There was once a radical left in the United States. Back then, it was common to hear on college campuses and in respectable left-wing publications that liberals and the Democratic Party were the enemies of freedom, justice, and the people. Democratic politicians who expanded welfare programs and championed legislation that aided labor unions were nonetheless regarded as racists, totalitarians, and mass murderers for their reluctance to defend the civil rights of African Americans, for their collusion with capitalists, for their use of police powers to repress dissent, and for their imperialist, war-making policies. There was widespread left-wing rejection of the liberal claim that government was good, and many leftists spoke of and stood for a thing they called liberty.

There was no better exemplar of that thoroughgoing, anti-statist left than Howard Zinn, the author of A People's History of the United States, whose death in 2010 was preceded by a life of activism and scholarship devoted to what could be called libertarian socialism. It is difficult to read Martin Duberman's sympathetic but thoughtful biography, Howard Zinn: A Life on the Left, without lamenting how different Zinn and his ilk were from what now passes for an alternative political movement in this country. And for those of us with an interest in bridging the left and libertarianism, the book will also serve as a painful reminder of what once seemed possible. Howard Zinn's life was a repudiation of the politics of the age of Obama.

At the age of 21, Zinn eagerly enlisted in the Army Air Forces to serve in World War II, but soon became one of very few Americans who questioned "the good war." Thereafter, Zinn accumulated impeccable anti-war credentials, capped by his characterization of Obama's foreign policy as "nationalist, expansionist, imperial and warlike."

Following his service as a bombardier on B-17 Flying Fortresses, Zinn found out that what he had dropped on French towns were 100-pound canisters filled with a new invention called "jellied gasoline," later known as napalm. By the end of the war he had come to believe that "modern warfare, being massive, indiscriminate killing of people, is a means so horrendous that no end"—not even the destruction of fascism—"can justify it." Though he never considered himself to be a pacifist, the 60 million deaths caused by the war against the Axis caused him to see that "to retaliate against violence with more violence [is] to multiply the cruelties which you set out to stop." Hiroshima and Nagasaki confirmed for him that, in Duberman's words, "there was no such thing as a 'good' war." On his way home from Europe, Zinn wrote on the box containing his Air Force medals and insignia, "NEVER AGAIN."

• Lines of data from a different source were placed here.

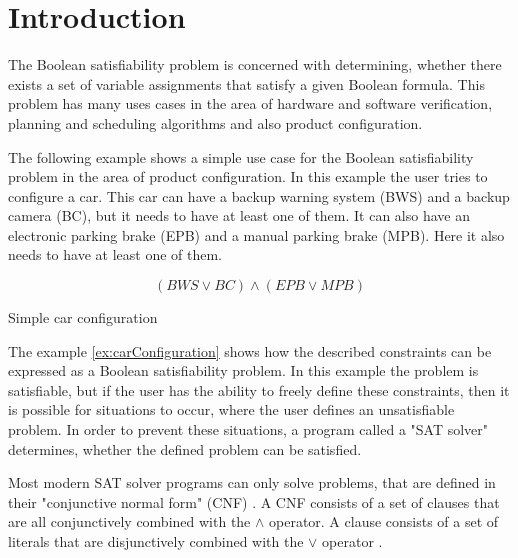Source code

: 
\chapter{Introduction}
\label{ch:Introduction}

The Boolean satisfiability problem is concerned with determining, whether there exists a set of variable assignments that satisfy a given Boolean formula. This problem has many uses cases in the area of hardware and software verification, planning and scheduling algorithms and also product configuration. \cite{biere2009handbook}

The following example shows a simple use case for the Boolean satisfiability problem in the area of product configuration. In this example the user tries to configure a car. This car can have a backup warning system (BWS) and a backup camera (BC), but it needs to have at least one of them. It can also have an electronic parking brake (EPB) and a manual parking brake (MPB). Here it also needs to have at least one of them.
\begin{example}
\begin{leftbar}
\begin{displaymath}
(BWS \vee BC) \wedge (EPB \vee MPB)
\end{displaymath}
\end{leftbar}
\caption{Simple car configuration}
\label{ex:carConfiguration}
\end{example}

The example \ref{ex:carConfiguration} shows how the described constraints can be expressed as a Boolean satisfiability problem. In this example the problem is satisfiable, but if the user has the ability to freely define these constraints, then it is possible for situations to occur, where the user defines an unsatisfiable problem. In order to prevent these situations, a program called a "SAT solver" determines, whether the defined problem can be satisfied.

Most modern SAT solver programs can only solve problems, that are defined in their "conjunctive normal form" (CNF) \cite{biere2009handbook}. A CNF consists of a set of clauses that are all conjunctively combined with the $\wedge$ operator. A clause consists of a set of literals that are disjunctively combined with the $\vee$ operator \cite{biere2009handbook}.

Zinn was deeply influenced by anarchists, and this anti-statism kept him from doing what most of the left has been doing of late—identifying with the holders of state power. Some of Zinn's friends, Duberman writes, resented his "never speaking well of any politician." When many considered John F. Kennedy to be a champion of black civil rights, Zinn declared that the president had done only enough for the movement "to keep his image from collapsing in the eyes of twenty million Negroes." Going farther, Zinn argued that African Americans should eschew involvement with any state power, and even counseled against a campaign for voting rights. "When Negroes vote, they will achieve as much power as the rest of us have—which is very little." Instead, they should create "centers of power" outside government agencies from which to pressure authorities.

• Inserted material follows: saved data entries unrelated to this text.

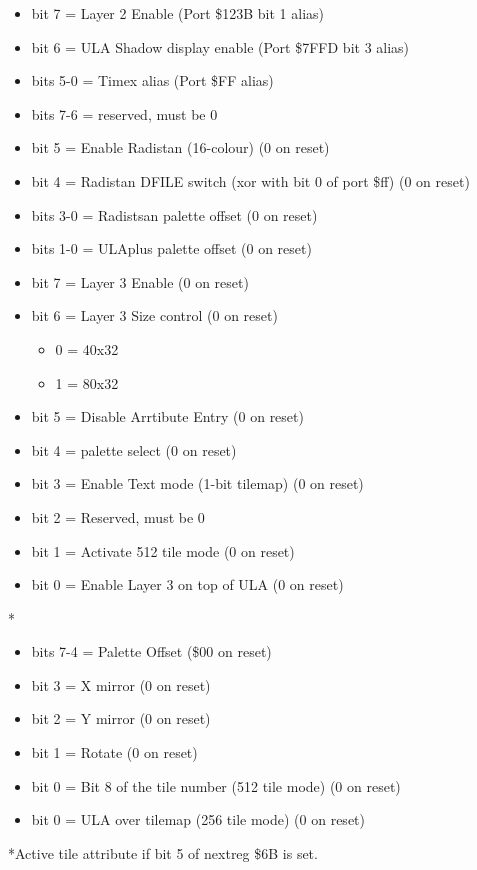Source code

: \begin{itemize}
\item bit 7 = Layer 2 Enable (Port \$123B bit 1 alias)
\item bit 6 = ULA Shadow display enable (Port \$7FFD bit 3 alias)
\item bits 5-0 = Timex alias (Port \$FF alias)
\end{itemize}

\begin{itemize}
\item bits 7-6 = reserved, must be 0
\item bit 5 = Enable Radistan (16-colour) (0 on reset)
\item bit 4 = Radistan DFILE switch (xor with bit 0 of port \$ff) (0
  on reset)
\item bits 3-0 = Radistsan palette offset (0 on reset)
\item bits 1-0 = ULAplus palette offset (0 on reset)
\end{itemize}

\begin{itemize}
\item bit 7 = Layer 3 Enable (0 on reset)
\item bit 6 = Layer 3 Size control (0 on reset)
  \begin{itemize}
  \item 0 = 40x32
  \item 1 = 80x32
  \end{itemize}
\item bit 5 = Disable Arrtibute Entry (0 on reset)
\item bit 4 = palette select (0 on reset)
\item bit 3 = Enable Text mode (1-bit tilemap) (0 on reset)
\item bit 2 = Reserved, must be 0
\item bit 1 = Activate 512 tile mode (0 on reset)
\item bit 0 = Enable Layer 3 on top of ULA (0 on reset)
\end{itemize}

*
\begin{itemize}
\item bits 7-4 = Palette Offset (\$00 on reset)
\item bit 3 = X mirror (0 on reset)
\item bit 2 = Y mirror (0 on reset)
\item bit 1 = Rotate (0 on reset)
\item bit 0 = Bit 8 of the tile number (512 tile mode) (0 on reset)
\item bit 0 = ULA over tilemap (256 tile mode) (0 on reset)
\end{itemize}
*Active tile attribute if bit 5 of nextreg \$6B is set.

Much of today's American left identifies with a black authority figure who criticizes blacks for eating fried chicken, wearing baggy jeans, and "acting like boys instead of men," and who has remained astonishingly mute on civil rights. (The political scientist Daniel Q. Gillion found that Obama, in his first two years in office, spoke about race less than any Democratic president had since 1961.) In contrast, Zinn's first political battle was with the black president of Spelman College—Zinn's first academic employer—over the college's mission to produce, amid a burgeoning civil rights movement, "sedate, quiet, careful" black women who were, as Duberman puts it, carbon copies "of a genteel finishing school for young white ladies." Zinn unreservedly attacked the Spelman president in a letter to the college's board of trustees for acting "like a colonial administrator in a country burning with nationalistic fervor," for demonstrating "the sincere moralizing of the true Puritan," and for creating a "warped" program of accommodation to segregation and assimilation into white bourgeois culture that was worse for blacks than the deeds of racists.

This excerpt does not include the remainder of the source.